Design Miami announced this year’s winner of the Panerai Design Miami/ Visionary Award, and unlike the past three years, the award didn’t go to a person or firm. This year’s winner is the Mwabwindo School, a Zambia primary school project opening next year. Selldorf Architects, the New York firm led by principal Annabelle Selldorf, FAIA, is responsible for the design of the 175-student school developed by the nonprofit 14+ Foundation, which will incorporate a mural by artist Rashid Johnson and the Mwabwindo Series furniture collection by Swiss firm, Christ & Gantenbein.
Architect Peter Marino, FAIA, was the first winner of the award in 2014, followed by designer Yves Béhar and New York–based SHoP Architects. This year’s Design Miami will be held Dec. 6-10.

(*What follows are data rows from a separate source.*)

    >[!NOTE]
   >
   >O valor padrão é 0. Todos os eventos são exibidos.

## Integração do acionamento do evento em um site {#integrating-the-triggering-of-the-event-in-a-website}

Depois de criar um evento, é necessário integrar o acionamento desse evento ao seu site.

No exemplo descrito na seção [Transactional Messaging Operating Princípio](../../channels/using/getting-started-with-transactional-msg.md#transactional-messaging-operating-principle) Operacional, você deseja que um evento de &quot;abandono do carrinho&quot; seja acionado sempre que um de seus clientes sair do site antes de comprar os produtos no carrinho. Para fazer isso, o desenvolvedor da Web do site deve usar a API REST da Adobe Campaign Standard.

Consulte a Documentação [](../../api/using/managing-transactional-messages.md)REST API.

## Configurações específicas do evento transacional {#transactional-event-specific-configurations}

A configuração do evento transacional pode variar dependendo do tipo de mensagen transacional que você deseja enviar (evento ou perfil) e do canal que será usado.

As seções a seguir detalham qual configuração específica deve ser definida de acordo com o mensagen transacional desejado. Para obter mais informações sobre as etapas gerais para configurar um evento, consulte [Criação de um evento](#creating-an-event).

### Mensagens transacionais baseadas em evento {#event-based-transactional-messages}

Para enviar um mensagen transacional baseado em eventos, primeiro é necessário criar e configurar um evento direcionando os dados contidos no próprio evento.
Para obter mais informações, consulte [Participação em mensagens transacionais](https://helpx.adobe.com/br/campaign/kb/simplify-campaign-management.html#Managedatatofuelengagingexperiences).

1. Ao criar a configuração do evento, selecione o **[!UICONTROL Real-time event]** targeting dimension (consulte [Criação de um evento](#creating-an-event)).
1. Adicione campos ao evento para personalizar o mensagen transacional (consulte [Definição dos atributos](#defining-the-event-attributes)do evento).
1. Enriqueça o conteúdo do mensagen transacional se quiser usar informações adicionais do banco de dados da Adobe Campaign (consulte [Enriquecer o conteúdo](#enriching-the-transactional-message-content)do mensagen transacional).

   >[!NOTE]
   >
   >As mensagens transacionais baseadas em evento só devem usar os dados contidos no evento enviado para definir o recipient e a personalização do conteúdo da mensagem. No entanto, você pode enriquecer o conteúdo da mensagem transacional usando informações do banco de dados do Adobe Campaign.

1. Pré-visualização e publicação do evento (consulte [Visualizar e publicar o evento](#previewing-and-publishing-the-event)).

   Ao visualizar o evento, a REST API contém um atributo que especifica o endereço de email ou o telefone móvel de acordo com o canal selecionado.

The Mwabwindo School will serve primary students in southern Zambia, located in a rural area where travel distance to school is one of the biggest impediments to quality education. This is the second school in the region developed by the 14+ Foundation, a non-profit committed to increasing education accessibility for rural African communities.

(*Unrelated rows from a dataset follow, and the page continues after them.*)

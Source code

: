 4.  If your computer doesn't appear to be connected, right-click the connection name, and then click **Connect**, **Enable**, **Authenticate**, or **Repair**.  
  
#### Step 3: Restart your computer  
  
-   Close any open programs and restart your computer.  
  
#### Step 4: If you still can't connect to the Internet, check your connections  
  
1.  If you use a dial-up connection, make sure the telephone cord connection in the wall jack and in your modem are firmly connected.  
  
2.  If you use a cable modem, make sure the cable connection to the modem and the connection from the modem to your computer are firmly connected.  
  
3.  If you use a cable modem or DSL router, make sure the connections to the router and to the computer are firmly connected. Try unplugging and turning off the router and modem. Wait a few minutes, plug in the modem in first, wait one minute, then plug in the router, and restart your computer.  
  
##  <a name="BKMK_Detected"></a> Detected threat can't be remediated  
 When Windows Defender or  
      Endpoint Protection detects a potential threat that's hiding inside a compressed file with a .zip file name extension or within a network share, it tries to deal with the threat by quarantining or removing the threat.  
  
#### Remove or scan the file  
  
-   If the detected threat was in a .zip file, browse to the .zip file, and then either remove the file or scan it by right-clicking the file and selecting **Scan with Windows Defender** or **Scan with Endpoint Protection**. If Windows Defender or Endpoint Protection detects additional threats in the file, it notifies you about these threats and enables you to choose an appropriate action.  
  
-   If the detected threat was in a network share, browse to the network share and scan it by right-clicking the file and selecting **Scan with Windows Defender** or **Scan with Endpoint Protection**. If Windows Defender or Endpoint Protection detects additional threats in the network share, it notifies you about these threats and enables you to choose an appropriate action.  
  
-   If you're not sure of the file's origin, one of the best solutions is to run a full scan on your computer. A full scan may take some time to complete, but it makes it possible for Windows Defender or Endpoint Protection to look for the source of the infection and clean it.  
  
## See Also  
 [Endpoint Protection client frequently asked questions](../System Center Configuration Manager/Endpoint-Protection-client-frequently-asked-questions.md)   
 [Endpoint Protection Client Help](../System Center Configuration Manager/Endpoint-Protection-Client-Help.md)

The building’s design is inspired by the tall, singular trees on the surrounding savanna that serve as gathering spaces shaded from the sun of the Central African Plateau. A large, corrugated metal roof canopy will cover a village of mud-brick classrooms arranged around courtyards and an internal street. In addition to the school for 175 students, the program includes a building that will provide housing for eight teachers, a community vegetable garden and playing fields.
A covered assembly space is left open to the local road, marking the entrance and welcoming students. In addition to serving as the school lunch hall it will be a resource for local civic gatherings.
The steel structure and roof will be assembled on site by skilled labor and will be constructed first so that building can continue during the three-month rainy system. Mud-brick classrooms are comprised of handmade, bricks fabricated on site, and will be constructed by local masons to provide employment and training opportunity in the area. Rainwater will be collected for use in the community gardens, solar panels will provide energy for the school and teacher’s housing, and a windmill will pump well water to the facilities.
The Mwabwindo School will provide an inspired place for learning, promote sustainable resource use, and act as an economic engine in southern Zambia.